String reply = client.llm("claude").chat("What is a daimon?");
System.out.println(reply);

`Client`¶

// Default: http://127.0.0.1:3500, 120 s timeout
Client client = new Client();

// Custom base URL
Client client = new Client("http://127.0.0.1:3500");

// Custom base URL + timeout (milliseconds)
Client client = new Client("http://127.0.0.1:3500", 60_000L);

Client is thread-safe and designed to be reused for the lifetime of the application.

`LLMClient`¶

client.llm(component) returns an LLMClient scoped to the named component.

LLMClient llm = client.llm("claude");   // scoped to "claude" component
LLMClient llm = client.llm();           // scoped to "default" component

Methods¶

`chat()` — full response string¶

Blocks until the full response is received, then returns it as a String.

String reply = client.llm("claude").chat("What is the capital of France?");
// "The capital of France is Paris."

Pass a ChatOptions for inference parameters:

ChatOptions opts = ChatOptions.builder()
        .model("claude-opus-4-7")
        .temperature(0.7)
        .maxTokens(512)
        .system("Be concise.")
        .build();

String reply = client.llm("claude").chat("Explain recursion.", opts);

Pass a full message history:

List<Message> messages = List.of(
    Message.user("My name is Alice."),
    Message.assistant("Nice to meet you, Alice!"),
    Message.user("What is my name?")
);
String reply = client.llm("claude").chat(messages, ChatOptions.defaults());

`stream()` — text fragments¶

Returns an Iterable<String> that lazily yields text fragments as they arrive over SSE.

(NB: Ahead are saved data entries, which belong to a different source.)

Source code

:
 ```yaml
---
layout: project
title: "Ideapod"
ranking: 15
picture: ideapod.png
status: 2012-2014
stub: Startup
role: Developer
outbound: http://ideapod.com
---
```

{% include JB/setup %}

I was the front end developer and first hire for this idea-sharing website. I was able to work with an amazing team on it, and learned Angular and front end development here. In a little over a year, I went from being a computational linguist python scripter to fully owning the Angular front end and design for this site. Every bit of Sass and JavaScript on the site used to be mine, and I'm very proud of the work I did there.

for (String text : client.llm("claude").stream("Tell me a story.")) {
    System.out.print(text);
    System.out.flush();
}

With options:

ChatOptions opts = ChatOptions.builder().temperature(0.9).build();
for (String text : client.llm("gpt4o").stream("Write a poem.", opts)) {
    System.out.print(text);
}

`converse()` — raw chunk stream¶

Returns an Iterable<Chunk> for full control over chunk types (text, tool calls, errors).

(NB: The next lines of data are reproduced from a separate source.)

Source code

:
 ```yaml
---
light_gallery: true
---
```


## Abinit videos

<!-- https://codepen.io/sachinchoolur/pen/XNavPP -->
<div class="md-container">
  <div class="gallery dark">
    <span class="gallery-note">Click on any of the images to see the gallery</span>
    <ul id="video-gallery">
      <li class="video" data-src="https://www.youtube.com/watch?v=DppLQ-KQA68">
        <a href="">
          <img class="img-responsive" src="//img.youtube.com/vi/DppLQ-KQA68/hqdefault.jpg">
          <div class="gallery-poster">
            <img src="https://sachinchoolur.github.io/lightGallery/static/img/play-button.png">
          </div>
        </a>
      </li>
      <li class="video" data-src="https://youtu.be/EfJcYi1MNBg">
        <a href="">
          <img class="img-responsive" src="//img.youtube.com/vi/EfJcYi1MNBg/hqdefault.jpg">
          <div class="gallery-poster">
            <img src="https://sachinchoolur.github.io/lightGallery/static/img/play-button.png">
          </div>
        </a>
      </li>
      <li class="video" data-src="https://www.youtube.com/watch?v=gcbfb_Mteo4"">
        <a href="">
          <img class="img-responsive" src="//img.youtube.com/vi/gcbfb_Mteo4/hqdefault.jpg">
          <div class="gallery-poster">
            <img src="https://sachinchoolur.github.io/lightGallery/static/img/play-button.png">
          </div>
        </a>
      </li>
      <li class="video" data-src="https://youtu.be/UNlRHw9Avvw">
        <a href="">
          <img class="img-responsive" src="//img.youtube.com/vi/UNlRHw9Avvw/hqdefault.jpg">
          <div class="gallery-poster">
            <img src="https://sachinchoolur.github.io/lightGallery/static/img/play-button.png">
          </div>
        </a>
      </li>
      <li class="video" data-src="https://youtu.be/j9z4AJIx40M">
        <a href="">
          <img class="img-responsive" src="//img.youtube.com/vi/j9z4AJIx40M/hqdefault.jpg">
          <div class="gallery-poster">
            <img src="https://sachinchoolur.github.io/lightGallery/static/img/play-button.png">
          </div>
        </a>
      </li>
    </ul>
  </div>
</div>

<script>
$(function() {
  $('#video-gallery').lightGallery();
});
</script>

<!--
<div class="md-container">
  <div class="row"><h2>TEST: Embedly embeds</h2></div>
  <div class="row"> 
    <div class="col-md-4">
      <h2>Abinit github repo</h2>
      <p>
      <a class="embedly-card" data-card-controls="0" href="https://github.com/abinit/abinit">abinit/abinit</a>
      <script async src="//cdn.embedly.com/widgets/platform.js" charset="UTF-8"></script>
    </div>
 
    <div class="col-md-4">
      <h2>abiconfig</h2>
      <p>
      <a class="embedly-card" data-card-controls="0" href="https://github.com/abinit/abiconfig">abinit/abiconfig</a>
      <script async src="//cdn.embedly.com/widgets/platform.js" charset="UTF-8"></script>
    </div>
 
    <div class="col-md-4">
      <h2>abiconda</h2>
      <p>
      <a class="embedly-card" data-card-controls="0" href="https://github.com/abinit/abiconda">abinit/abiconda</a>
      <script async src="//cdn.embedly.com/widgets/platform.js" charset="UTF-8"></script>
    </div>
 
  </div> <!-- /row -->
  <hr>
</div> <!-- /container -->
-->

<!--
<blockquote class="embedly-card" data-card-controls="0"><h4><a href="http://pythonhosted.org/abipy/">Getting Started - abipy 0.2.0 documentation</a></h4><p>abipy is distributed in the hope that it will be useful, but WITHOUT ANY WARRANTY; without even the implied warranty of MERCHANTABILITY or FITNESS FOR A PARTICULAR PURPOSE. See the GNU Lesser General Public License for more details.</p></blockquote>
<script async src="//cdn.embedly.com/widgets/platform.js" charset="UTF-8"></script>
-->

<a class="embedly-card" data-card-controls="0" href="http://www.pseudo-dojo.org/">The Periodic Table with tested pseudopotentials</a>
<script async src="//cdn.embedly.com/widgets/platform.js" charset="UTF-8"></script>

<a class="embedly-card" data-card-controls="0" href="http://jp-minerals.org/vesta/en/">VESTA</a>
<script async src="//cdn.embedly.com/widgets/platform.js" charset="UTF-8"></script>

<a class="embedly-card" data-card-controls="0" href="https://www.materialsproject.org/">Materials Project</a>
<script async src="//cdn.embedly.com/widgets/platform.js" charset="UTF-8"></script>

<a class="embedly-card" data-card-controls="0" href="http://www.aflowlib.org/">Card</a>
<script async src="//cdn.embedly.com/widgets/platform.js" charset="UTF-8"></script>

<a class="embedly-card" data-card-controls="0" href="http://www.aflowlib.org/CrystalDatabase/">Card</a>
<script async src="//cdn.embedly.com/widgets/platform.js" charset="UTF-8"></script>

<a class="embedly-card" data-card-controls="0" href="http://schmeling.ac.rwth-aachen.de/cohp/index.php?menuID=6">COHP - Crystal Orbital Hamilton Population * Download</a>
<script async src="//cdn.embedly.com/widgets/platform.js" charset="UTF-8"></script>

List<Message> messages = List.of(Message.user("Hello"));
for (Chunk chunk : client.llm("claude").converse(messages, ChatOptions.defaults())) {
    if (chunk.isText())     System.out.print(chunk.text());
    if (chunk.isToolCall()) System.out.println("[tool] " + chunk.toolCall().name());
    if (chunk.isError())    throw new RuntimeException(chunk.error());
    if (chunk.isDone())     break;
}

`clearSession()` — delete session history¶

Deletes server-side session history. Safe to call on a session that does not exist.

client.llm("claude").clearSession("chat-1");

Sessions¶

Pass a session_id via ChatOptions and the sidecar maintains conversation history server-side. You only need to send the new user turn each time.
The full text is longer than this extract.